I still felt hesitant about making an accusation of cheating without more than circumstantial proof, so I informed Jose of what I had discovered and told him he would need to retake the test. I explained that both students would need to redo it and that I did not even know if one person had copied without the other's knowledge or who had copied from whom. His reaction? "Why? You don't believe that it is my grade unless I get an F because I am Latino? I don't want to take it again. I did a good job the first time."
I tried to explain to him my rationale, and of course it didn't work. I left in a very bad mood and feeling like a failure. Here we were at the end of the school year, and not only had my student not notably improved, but he was resorting to cheating to get ahead AND refused to take responsibility for it. Worse, his stinging accusation was hard to shake. I began to think of some other Latino students struggling in my classes and had to ask myself: was I unconsciously racist? Were my Latino students doing poorly because I had somehow stacked the odds against them?

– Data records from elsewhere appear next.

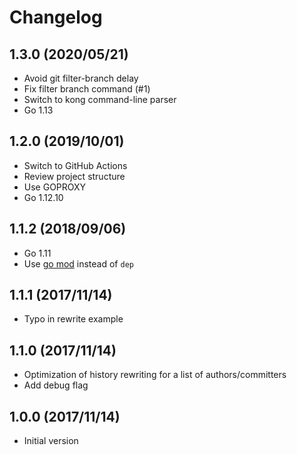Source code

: # Changelog

## 1.3.0 (2020/05/21)

* Avoid git filter-branch delay
* Fix filter branch command (#1)
* Switch to kong command-line parser
* Go 1.13

## 1.2.0 (2019/10/01)

* Switch to GitHub Actions
* Review project structure
* Use GOPROXY
* Go 1.12.10

## 1.1.2 (2018/09/06)

* Go 1.11
* Use [go mod](https://golang.org/cmd/go/#hdr-Module_maintenance) instead of `dep`

## 1.1.1 (2017/11/14)

* Typo in rewrite example

## 1.1.0 (2017/11/14)

* Optimization of history rewriting for a list of authors/committers
* Add debug flag

## 1.0.0 (2017/11/14)

* Initial version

Images of studies I have read about flashed through my head, such as one mentioned by Malcolm Gladwell in Blink, where people struggle to match positive terms with African American faces as quickly as they can with negative words like "steal" and "bad." How horrifying to feel that you lived free of prejudice, only to discover that in your gut, at the most basic level, your racism overcame your conscious will! I began to understand how damaging reinforcing stereotypes really can be. Every episode you watch of "Law and Order" that portrays petty thugs and gangsters as belonging to a certain race reinforces that stereotype until it takes on a life of its own, overpowering your professed open-mindedness by sheer, mind-numbing repetition.
Still, when I thought through the steps that had led to this confrontation, I had to admit that the evidence was so strong against him that I could not in good conscience have ignored it. But I did not really start feeling better until my last class of the day as I taught my beginning level students. Here my Latino students were universally thriving, and they were also defying stereotypes. There was the student with a limited educational background who had received a surprisingly high reading test score, the polite girl whose vocabulary and grammar had improved so quickly I could not understand where the new words and structures came from, and the class clown whose writing revealed an astonishing depth and sensitivity. I cherish these students because as I have come to know them they become real as people, not Latinos, not even as ESOL students.
What a delicate balance it is between protecting ourselves from being wronged, taken advantage of, and abused, and facing up to constructive criticism and correction. To Jose and all my students I would say never let yourselves be degraded, but always be ready for an opportunity to better yourself, to take correction, and to become refined.